Veron Mosengo-Omba démissionne après le retrait du titre du Sénégal par la CAF
Veron Mosengo-Omba démissionne de son poste de secrétaire général de la CAF
Veron Mosengo-Omba démissionne de la CAF le 29 mars 2026, après la controverse sur la déchéance du titre de la CAN au Sénégal et des appels répétés à la transparence.
Le secrétaire général de la Confédération africaine de football (CAF), Veron Mosengo-Omba, a annoncé sa démission effective le 29 mars 2026, mettant fin à une période de forte tension institutionnelle. Son départ intervient au lendemain d’une controverse majeure liée à la décision de retirer au Sénégal le titre de la Coupe d’Afrique des Nations 2025, décision qui a déclenché des critiques internes, des appels à des enquêtes et une crise de confiance autour de la gouvernance de la CAF.
Démission annoncée et motif officiel
Dans un communiqué publié lors de son départ, Mosengo-Omba a invoqué la volonté de se consacrer à des projets personnels après plus de trente ans de carrière internationale. Il a présenté sa retraite comme un choix personnel, affirmant avoir « dissipé les soupçons » portés contre lui et exprimant sa confiance dans la pérennité des progrès accomplis par l’institution durant son mandat.
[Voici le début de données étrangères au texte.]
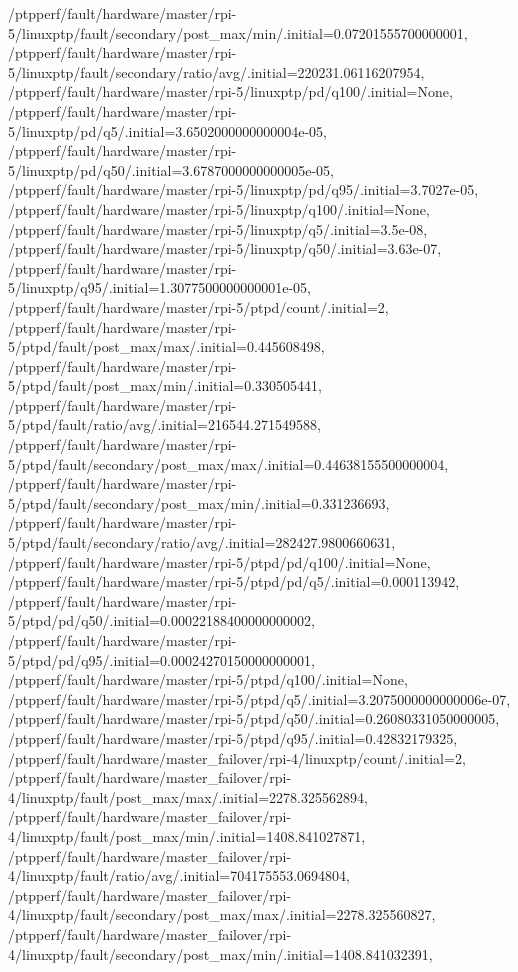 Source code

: {    /ptpperf/fault/hardware/master/rpi-5/linuxptp/fault/secondary/post_max/min/.initial=0.07201555700000001,
    /ptpperf/fault/hardware/master/rpi-5/linuxptp/fault/secondary/ratio/avg/.initial=220231.06116207954,
    /ptpperf/fault/hardware/master/rpi-5/linuxptp/pd/q100/.initial=None,
    /ptpperf/fault/hardware/master/rpi-5/linuxptp/pd/q5/.initial=3.6502000000000004e-05,
    /ptpperf/fault/hardware/master/rpi-5/linuxptp/pd/q50/.initial=3.6787000000000005e-05,
    /ptpperf/fault/hardware/master/rpi-5/linuxptp/pd/q95/.initial=3.7027e-05,
    /ptpperf/fault/hardware/master/rpi-5/linuxptp/q100/.initial=None,
    /ptpperf/fault/hardware/master/rpi-5/linuxptp/q5/.initial=3.5e-08,
    /ptpperf/fault/hardware/master/rpi-5/linuxptp/q50/.initial=3.63e-07,
    /ptpperf/fault/hardware/master/rpi-5/linuxptp/q95/.initial=1.3077500000000001e-05,
    /ptpperf/fault/hardware/master/rpi-5/ptpd/count/.initial=2,
    /ptpperf/fault/hardware/master/rpi-5/ptpd/fault/post_max/max/.initial=0.445608498,
    /ptpperf/fault/hardware/master/rpi-5/ptpd/fault/post_max/min/.initial=0.330505441,
    /ptpperf/fault/hardware/master/rpi-5/ptpd/fault/ratio/avg/.initial=216544.271549588,
    /ptpperf/fault/hardware/master/rpi-5/ptpd/fault/secondary/post_max/max/.initial=0.44638155500000004,
    /ptpperf/fault/hardware/master/rpi-5/ptpd/fault/secondary/post_max/min/.initial=0.331236693,
    /ptpperf/fault/hardware/master/rpi-5/ptpd/fault/secondary/ratio/avg/.initial=282427.9800660631,
    /ptpperf/fault/hardware/master/rpi-5/ptpd/pd/q100/.initial=None,
    /ptpperf/fault/hardware/master/rpi-5/ptpd/pd/q5/.initial=0.000113942,
    /ptpperf/fault/hardware/master/rpi-5/ptpd/pd/q50/.initial=0.00022188400000000002,
    /ptpperf/fault/hardware/master/rpi-5/ptpd/pd/q95/.initial=0.00024270150000000001,
    /ptpperf/fault/hardware/master/rpi-5/ptpd/q100/.initial=None,
    /ptpperf/fault/hardware/master/rpi-5/ptpd/q5/.initial=3.2075000000000006e-07,
    /ptpperf/fault/hardware/master/rpi-5/ptpd/q50/.initial=0.26080331050000005,
    /ptpperf/fault/hardware/master/rpi-5/ptpd/q95/.initial=0.42832179325,
    /ptpperf/fault/hardware/master_failover/rpi-4/linuxptp/count/.initial=2,
    /ptpperf/fault/hardware/master_failover/rpi-4/linuxptp/fault/post_max/max/.initial=2278.325562894,
    /ptpperf/fault/hardware/master_failover/rpi-4/linuxptp/fault/post_max/min/.initial=1408.841027871,
    /ptpperf/fault/hardware/master_failover/rpi-4/linuxptp/fault/ratio/avg/.initial=704175553.0694804,
    /ptpperf/fault/hardware/master_failover/rpi-4/linuxptp/fault/secondary/post_max/max/.initial=2278.325560827,
    /ptpperf/fault/hardware/master_failover/rpi-4/linuxptp/fault/secondary/post_max/min/.initial=1408.841032391,
}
Contexte de la controverse sur la CAN
La démission survient après la décision de la Commission d’appel de la CAF de déchoir le Sénégal du titre remporté lors de la CAN 2025. Cette décision, prise après la finale et rendue publique en début d’année, a été perçue comme une crise de légitimité par plusieurs fédérations nationales et par l’opinion publique, accentuant les demandes d’une clarification des procédures disciplinaires et de recours au sein de l’instance.
Critiques internes et accusations de management
Plusieurs plaintes formulées par du personnel de la CAF avaient précédemment pointé une atmosphère de travail « toxique » sous la direction de Mosengo-Omba. Une enquête interne menée après ces plaintes l’avait néanmoins déclaré non coupable d’actes répréhensibles. Malgré cela, des voix au sein du comité exécutif et sur les réseaux sociaux réclamaient depuis plusieurs mois son départ, en partie en raison de son maintien au poste au-delà de l’âge officiel de départ fixé par l’organisation.
Impact immédiat sur la gouvernance de la CAF
La CAF a annoncé la nomination de Samson Adamu, directeur des compétitions, comme secrétaire général par intérim. Cette désignation vise à assurer la continuité administrative des compétitions et des dossiers en cours, mais elle soulève des questions sur la conduite des réformes de gouvernance promises par la présidence. Le président de la CAF, Patrice Motsepe, a reconnu publiquement des « questions d’intégrité » affectant l’organisation, sans toutefois lier directement sa propre responsabilité aux décisions contestées.
Scénarios de succession et ambitions nationales
Malgré sa démission et son annonce de retraite, Mosengo-Omba est cité comme possible candidat aux élections de la Fédération congolaise de football, une démarche qui, en cas de succès, pourrait le replacer au centre des enjeux nationaux et continentaux. Des observateurs estiment que les mouvements de dirigeants au sein des fédérations nationales pourraient redessiner les équilibres au sein de la CAF, en particulier si des candidatures de grande envergure se dessinent à moyen terme.
Appels à enquête internationale et conséquences pour l’image du football africain
Le gouvernement sénégalais a demandé une enquête internationale sur le fonctionnement de la CAF à la suite de la controverse entourant la déchéance du titre. Les appels à plus de transparence se multiplient, portés par des fédérations, des supporters et des acteurs politiques, qui estiment que la crédibilité du football africain est en jeu. La pression pour des réformes institutionnelles plus profondes se trouve renforcée par la nécessité de restaurer la confiance des sponsors, des États et des publics.
La démission de Veron Mosengo-Omba marque un tournant dans la crise de gouvernance qui secoue la Confédération africaine de football. À court terme, l’intérim de Samson Adamu devra stabiliser l’administration des compétitions tandis que des décisions sur d’éventuelles enquêtes et réformes structurelles resteront déterminantes pour l’avenir institutionnel et l’image internationale du football africain.